Dans la classe de l’après-midi, au fur et à mesure que les camarades défilaient, j’ai vu que plus l’heure approchait où je remballerais tous les livres, de plus en plus nombreux étaient les enfants qui s’étaient mis à recopier un poème. Initiative émouvante, mais dont je ne saisis pas encore bien toute la signification. Etait-elle liée à l’impossibilité où j’ai été, en raison de la récréation et du prolongement du moment de lecture, de les lancer dans l’écriture d’un poème, prévue et d’ailleurs annoncée par le maître la veille ? Possible. J’ai alors proposé de revenir la prochaine fois avec la photocopie pour chacun de ce poème élu. A ce moment-là, tous, à l’exception d’un seul, en ont vraiment choisi un. Mais ce geste- là est différent, je sens qu’il procède plus du besoin de recevoir quelque chose comme les autres. Après coup, je me dis que finalement, le mieux aurait été d’avoir le temps de les laisser recopier le poème sur une feuille ou un cahier à eux comme ils avaient commencé à le faire. Pour le vrai chemin alors accompli avec sa main vers l’autre et aussi vers la poésie, pour cette appropriation où le corps, la pensée, et aussi de son temps, est investi. L’important n’est finalement pas d’avoir le poème, mais de continuer ce rapport intime avec lui, commencé par la lecture. De remonter du poème imprimé au poème à la main. Cela aurait été une belle et vivante introduction à l’écriture d’un poème à soi tout à fait. Je me promets d’y songer une autre fois !
Avec la classe du matin, j’ai eu le temps par contre de lancer une proposition d’écriture. Mais toujours pas celle que j’avais prévue car il restait à peine 30 mn. D’ailleurs j’étais curieuse de leur proposer quelque chose que je n’avais jamais tenté : parler de son pays ou de sa maison tels que leur cœur peut les rêver, sur le modèle d’une part de « Qu’il vive » de Char (Les matinaux) et d …˜autre part de « J’ai bâti l’idéale maison » de Frénaud (Il n’y a pas de paradis). Il faut dire que j’aime infiniment ces poèmes, mais je n’étais pas sûre de l’intérêt de les proposer comme modèles, car je crains toujours que pousser les participants d’un atelier à s’exprimer que leur « idéal », ce soit aussi les pousser vers des discours convenus. Mais il restait peu de temps, tout juste assez pour tester en quelque sorte les choses, et l’absence totale de consignes formelles me permettait de découvrir un peu ce qu’il en était de la poésie en eux. Comme il répugnait aux enfants d’abandonner tout à fait les livres que j’avais amenés, ils ont pu les garder sur leur table, libre à eux d’ailleurs de les feuilleter pour se donner une impulsion pour leur propre poème.
Dès que j’ai lu que l’un d’eux rêvait d’une belle piscine dans sa maison, j’ai insisté sur la différence entre une maison dans une publicité et une maison dans un poème : celle de Frénaud n’a même pas de toit ! Cela dit, l’univers du luxe avec de jeunes enfants verse assez vite dans celui du conte, comme pour Sarah (j’ai de moi-même mis en fin de poème l’étonnant vers avec les bougies) :

DANS MA MAISON EN OR

Ma maison est en or même le canapé et la télé,
Mon lit, ma brosse à dents, mes casseroles, mon bain.

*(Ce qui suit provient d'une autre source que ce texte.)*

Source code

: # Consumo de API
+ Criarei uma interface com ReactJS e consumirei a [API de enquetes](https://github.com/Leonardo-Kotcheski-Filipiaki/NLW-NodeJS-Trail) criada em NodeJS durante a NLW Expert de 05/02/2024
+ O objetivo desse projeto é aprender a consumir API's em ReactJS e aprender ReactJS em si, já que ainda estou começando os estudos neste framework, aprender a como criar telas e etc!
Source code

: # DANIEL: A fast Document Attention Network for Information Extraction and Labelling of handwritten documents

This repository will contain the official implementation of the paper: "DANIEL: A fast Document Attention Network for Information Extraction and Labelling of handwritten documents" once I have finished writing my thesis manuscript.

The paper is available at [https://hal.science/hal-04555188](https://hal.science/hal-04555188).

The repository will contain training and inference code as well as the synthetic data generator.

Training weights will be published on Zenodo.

_ On y met très fort la musique
Mes bougies bougent tous les soirs.

Pour Elodie aussi :

Dans mon pays la pluie tombe tout le temps !

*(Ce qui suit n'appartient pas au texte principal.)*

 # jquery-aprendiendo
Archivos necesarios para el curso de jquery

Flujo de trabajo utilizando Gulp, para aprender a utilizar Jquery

Les maisons des voisins sont bizarres :
Celle de droite est en or, vraiment tout !
Celle de gauche en argent.


Il y a donc eu, bien sûr, des poèmes de pure fantaisie, comme celui d’Ilyes :

Dans ma maison
Il y a une piscine avec des poissons et des requins.
Un lit très haut.
Dans ma maison il y a une forêt avec des loups et des renards et des éléphants très maigres
Et des chats avec la plus grosse des têtes.
Il y a des dauphins qui savent marcher très bien.
Il y a des enfants très beaux.
Il y a des bouteilles d’eau qui savent parler français et chinois.
Et des chiens qui prennent leur douche tout seuls.



Fantaisie heureuse, comme ici ou avec Quentin, absolument enthousiaste dès qu’il a su qu’il pourrait parler de sa passion :

Dans le pays où j’habite il n’y a pas de maison,
Il n’y a que des joueurs de foot.
Ce qui est très marrant là-bas,
C’est que le stade bouge
Quand les joueurs sont devant les buts
Comme s’il ne voulait pas
Qu’ils marquent un but.

_ Thomas, quant à lui, se réjouissait de défigurer plaisamment les mots, à tel point que j’ai dû lui conseiller de prévenir son lecteur !

Dans ma maison bizarre les mots sont bizarres :

Les pasonnes danchent et santent comme des charoles
Moi je dorte dans ma samberre et je danche dans le saloon !


Fantaisie ludique aussi chez Laura, qui a su se souvenir d’un petit moment que nous avions passé à discuter tous ensemble en début de séance de l’ homonymie entre« vers » et « ver » (on verra qu’elle a songé à un autre). Elle s’est souvenue aussi de ce jeu de mots de Rochedy lu précédemment par un camarade : « Je ne vois pas la vie en prose » :

Dans mon pays j’ai une amie qui s’appelle Cabrie et qui est un cabri.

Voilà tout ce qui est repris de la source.